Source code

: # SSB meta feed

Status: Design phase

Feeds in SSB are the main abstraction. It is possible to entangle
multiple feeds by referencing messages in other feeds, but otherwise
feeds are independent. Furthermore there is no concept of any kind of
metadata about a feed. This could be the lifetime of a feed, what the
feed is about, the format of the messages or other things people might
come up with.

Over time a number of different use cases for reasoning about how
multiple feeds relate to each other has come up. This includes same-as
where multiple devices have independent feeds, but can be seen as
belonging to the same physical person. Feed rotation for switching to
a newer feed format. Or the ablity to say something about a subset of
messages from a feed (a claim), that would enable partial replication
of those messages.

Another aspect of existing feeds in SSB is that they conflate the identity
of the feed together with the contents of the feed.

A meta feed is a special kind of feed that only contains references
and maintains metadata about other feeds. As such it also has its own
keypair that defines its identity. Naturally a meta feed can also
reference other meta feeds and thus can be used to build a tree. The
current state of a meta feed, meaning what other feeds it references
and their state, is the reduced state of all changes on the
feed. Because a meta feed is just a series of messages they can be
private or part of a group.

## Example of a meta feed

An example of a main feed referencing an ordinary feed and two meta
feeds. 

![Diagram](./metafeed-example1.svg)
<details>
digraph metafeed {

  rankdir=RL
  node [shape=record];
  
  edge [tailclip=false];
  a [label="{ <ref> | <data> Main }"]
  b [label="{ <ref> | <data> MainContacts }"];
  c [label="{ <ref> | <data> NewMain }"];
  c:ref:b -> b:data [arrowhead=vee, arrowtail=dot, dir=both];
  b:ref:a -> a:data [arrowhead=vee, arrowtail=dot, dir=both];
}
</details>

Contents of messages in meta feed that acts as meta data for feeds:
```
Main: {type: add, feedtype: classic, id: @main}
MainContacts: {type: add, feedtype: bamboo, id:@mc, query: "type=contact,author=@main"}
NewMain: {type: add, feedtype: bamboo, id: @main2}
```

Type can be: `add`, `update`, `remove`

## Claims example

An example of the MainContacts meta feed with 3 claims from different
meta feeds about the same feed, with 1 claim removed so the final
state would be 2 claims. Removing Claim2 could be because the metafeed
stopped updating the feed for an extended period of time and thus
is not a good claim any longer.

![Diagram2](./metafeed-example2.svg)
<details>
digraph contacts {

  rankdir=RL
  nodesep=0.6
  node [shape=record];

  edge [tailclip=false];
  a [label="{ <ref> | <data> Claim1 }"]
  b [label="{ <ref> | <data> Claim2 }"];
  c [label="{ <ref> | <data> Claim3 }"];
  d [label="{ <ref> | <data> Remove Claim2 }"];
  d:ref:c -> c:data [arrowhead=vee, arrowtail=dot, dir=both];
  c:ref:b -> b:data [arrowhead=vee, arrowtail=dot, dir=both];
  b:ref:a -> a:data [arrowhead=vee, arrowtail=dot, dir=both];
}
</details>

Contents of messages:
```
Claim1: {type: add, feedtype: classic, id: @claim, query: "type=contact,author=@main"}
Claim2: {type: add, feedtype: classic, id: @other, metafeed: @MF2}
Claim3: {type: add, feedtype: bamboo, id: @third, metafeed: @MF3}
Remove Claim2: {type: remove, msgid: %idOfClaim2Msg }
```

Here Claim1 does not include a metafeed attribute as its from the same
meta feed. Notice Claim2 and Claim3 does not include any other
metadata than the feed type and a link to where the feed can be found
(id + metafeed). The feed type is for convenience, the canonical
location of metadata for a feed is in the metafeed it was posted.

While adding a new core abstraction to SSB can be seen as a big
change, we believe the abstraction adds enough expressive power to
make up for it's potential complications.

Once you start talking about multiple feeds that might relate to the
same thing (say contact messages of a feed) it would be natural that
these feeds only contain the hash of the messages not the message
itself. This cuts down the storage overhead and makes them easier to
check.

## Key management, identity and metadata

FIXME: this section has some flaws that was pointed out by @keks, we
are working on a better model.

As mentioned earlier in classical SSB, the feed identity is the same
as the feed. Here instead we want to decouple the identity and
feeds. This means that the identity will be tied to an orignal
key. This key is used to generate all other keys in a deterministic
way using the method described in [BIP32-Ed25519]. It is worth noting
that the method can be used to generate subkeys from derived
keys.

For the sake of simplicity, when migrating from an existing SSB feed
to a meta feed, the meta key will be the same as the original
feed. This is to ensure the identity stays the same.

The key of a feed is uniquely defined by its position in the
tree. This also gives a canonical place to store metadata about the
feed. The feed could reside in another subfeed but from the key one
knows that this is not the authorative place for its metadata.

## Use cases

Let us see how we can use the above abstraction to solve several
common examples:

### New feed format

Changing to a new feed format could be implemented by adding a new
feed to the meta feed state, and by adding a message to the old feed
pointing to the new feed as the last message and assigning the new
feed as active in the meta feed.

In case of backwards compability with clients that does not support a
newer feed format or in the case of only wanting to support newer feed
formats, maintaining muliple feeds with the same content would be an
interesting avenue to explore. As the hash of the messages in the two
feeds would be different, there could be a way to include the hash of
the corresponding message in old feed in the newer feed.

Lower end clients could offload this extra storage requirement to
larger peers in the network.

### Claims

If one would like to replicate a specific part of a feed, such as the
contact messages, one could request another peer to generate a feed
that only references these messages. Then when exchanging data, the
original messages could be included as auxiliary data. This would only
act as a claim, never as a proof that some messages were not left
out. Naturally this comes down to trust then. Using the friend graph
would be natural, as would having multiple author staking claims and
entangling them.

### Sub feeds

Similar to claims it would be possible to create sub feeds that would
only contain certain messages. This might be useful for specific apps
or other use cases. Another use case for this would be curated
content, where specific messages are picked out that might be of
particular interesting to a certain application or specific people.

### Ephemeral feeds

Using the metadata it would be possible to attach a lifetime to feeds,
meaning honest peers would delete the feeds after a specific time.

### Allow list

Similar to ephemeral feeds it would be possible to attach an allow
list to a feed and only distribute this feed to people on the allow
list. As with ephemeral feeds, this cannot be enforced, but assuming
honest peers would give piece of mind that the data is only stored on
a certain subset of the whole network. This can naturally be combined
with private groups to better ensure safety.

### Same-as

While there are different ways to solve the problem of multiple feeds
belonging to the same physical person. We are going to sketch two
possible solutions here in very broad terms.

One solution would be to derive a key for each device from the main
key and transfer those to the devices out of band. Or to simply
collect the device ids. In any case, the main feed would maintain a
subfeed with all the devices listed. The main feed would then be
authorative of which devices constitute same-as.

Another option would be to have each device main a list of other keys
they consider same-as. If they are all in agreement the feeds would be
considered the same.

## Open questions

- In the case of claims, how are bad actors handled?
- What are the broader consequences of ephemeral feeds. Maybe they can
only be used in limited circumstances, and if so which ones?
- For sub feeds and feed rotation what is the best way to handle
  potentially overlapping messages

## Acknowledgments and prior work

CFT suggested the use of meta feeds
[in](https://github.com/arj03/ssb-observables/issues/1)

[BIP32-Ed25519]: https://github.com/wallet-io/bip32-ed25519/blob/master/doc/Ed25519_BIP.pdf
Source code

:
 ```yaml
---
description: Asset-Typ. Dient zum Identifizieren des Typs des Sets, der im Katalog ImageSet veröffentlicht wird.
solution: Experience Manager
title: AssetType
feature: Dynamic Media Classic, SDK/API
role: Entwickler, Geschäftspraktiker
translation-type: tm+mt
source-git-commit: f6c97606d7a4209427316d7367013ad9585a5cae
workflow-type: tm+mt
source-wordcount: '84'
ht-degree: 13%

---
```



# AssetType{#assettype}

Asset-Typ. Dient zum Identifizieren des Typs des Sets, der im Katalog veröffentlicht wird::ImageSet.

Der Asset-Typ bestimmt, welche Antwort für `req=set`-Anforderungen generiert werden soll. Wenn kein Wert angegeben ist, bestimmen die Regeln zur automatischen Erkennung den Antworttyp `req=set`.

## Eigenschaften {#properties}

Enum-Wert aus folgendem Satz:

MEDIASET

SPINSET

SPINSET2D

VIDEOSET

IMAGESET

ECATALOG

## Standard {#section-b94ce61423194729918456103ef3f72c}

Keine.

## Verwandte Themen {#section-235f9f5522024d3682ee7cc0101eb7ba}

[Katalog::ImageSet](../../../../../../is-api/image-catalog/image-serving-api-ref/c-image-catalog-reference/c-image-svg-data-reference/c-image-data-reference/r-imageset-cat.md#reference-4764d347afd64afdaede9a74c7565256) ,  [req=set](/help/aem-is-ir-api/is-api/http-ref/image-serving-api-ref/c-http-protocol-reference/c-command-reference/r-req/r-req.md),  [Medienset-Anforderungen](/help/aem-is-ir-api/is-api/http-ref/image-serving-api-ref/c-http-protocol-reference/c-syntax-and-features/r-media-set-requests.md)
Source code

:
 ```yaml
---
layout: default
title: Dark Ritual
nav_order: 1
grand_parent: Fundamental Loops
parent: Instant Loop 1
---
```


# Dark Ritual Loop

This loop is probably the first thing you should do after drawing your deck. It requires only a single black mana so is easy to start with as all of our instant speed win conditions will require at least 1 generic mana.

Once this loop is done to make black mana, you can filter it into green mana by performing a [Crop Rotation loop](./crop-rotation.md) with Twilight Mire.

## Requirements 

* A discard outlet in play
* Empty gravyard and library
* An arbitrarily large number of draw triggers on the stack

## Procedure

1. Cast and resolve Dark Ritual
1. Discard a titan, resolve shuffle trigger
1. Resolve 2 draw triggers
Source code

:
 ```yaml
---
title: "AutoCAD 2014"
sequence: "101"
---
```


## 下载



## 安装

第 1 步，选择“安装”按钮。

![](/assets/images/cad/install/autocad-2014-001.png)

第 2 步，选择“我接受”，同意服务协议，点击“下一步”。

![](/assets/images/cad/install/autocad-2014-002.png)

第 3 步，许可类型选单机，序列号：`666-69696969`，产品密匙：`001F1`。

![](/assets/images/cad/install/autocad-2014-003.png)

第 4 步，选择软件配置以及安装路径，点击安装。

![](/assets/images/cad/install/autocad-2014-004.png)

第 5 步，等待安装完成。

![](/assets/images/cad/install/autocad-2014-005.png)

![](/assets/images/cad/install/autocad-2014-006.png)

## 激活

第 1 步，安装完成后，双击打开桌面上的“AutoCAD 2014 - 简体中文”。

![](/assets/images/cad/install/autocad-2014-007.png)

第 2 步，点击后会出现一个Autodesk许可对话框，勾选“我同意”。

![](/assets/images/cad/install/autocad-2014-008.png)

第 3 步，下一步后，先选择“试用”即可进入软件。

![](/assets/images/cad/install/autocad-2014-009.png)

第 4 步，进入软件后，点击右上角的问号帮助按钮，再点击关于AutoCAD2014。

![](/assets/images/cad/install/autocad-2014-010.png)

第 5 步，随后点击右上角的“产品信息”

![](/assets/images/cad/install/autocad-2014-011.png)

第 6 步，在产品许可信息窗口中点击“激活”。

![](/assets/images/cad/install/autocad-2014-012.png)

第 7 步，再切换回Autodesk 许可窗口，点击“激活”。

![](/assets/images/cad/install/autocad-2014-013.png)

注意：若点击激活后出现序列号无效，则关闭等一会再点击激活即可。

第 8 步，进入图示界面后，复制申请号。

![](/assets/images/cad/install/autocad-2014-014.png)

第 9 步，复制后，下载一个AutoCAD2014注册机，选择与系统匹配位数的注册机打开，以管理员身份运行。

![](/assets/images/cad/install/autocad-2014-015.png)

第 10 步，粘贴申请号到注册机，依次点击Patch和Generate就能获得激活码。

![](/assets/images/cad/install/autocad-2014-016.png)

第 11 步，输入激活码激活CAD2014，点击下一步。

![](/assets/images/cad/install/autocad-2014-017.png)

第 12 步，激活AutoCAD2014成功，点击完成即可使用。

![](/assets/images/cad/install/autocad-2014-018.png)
++++++++++++++++++++
Problem to work on => In the entries above, find the line with "FIXME: this section" and the line with "feeds. This means", then set down exactly those two and every line between them, nothing else.

Written response =>
FIXME: this section has some flaws that was pointed out by @keks, we
are working on a better model.

As mentioned earlier in classical SSB, the feed identity is the same
as the feed. Here instead we want to decouple the identity and
feeds. This means that the identity will be tied to an orignal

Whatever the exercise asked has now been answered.